I noticed that the objects classified as ferns were at the back of the valley and there were more on the left side of the valley or the side that does not have Atlantis, which was something I noticed when I was in Ka’a’awa Valley two days ago. So I knew that in general, using the slope worked pretty well, except for the fact that each object was so big that it included trees, ferns, and grass. Also, the program classified a road as ferns as well which was weird. So then, I tried to decrease the size of each object when the World View 2 imagery was segmented by changing the scale parameter and the compactness value. By changing the compactness value to 0.9 instead of the default 0.5 and having the scale parameter 100, each object seemed to be more accurate. I found that except for 2 objects everything was pretty much at the locations where I logged the GPS points or at locations I expected to see ferns because of what I remember about the unreachable ferns when I was at the valley a couple of days ago.
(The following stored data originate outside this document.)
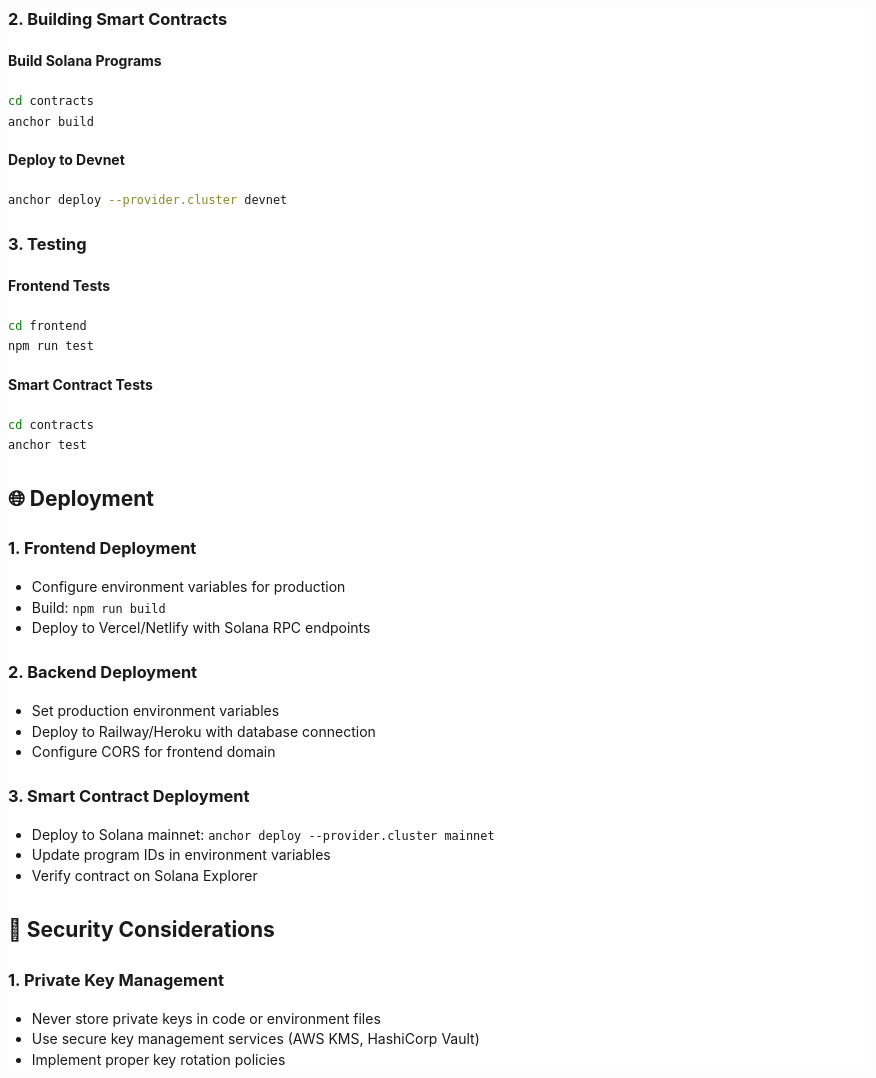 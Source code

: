 ### 2. Building Smart Contracts

#### Build Solana Programs
```bash
cd contracts
anchor build
```

#### Deploy to Devnet
```bash
anchor deploy --provider.cluster devnet
```

### 3. Testing

#### Frontend Tests
```bash
cd frontend
npm run test
```

#### Smart Contract Tests
```bash
cd contracts
anchor test
```

## 🌐 Deployment

### 1. Frontend Deployment
- Configure environment variables for production
- Build: `npm run build`
- Deploy to Vercel/Netlify with Solana RPC endpoints

### 2. Backend Deployment
- Set production environment variables
- Deploy to Railway/Heroku with database connection
- Configure CORS for frontend domain

### 3. Smart Contract Deployment
- Deploy to Solana mainnet: `anchor deploy --provider.cluster mainnet`
- Update program IDs in environment variables
- Verify contract on Solana Explorer

## 🔐 Security Considerations

### 1. Private Key Management
- Never store private keys in code or environment files
- Use secure key management services (AWS KMS, HashiCorp Vault)
- Implement proper key rotation policies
I will probably work on decreasing the scale parameter by 10s and see what fits better. I will also try to use the actual values of the pixel in WV2 imagery to eliminate the misclassified objects but I am still not sure about how to grab the couple of ferns that have not been classified as ferns at any point during my classification process. However, after managing to get the slope raster into eCognition, I am finally starting to enjoy using eCognition. Its ability to classify raster imagery is amazing.
I don’t think I need to go out to the field ever again since the number of fern patches in the valley is very limited and I have no reason to visit the site again since I remember what they looked like from close up as well as how they looked from the road on the opposite side of the valley.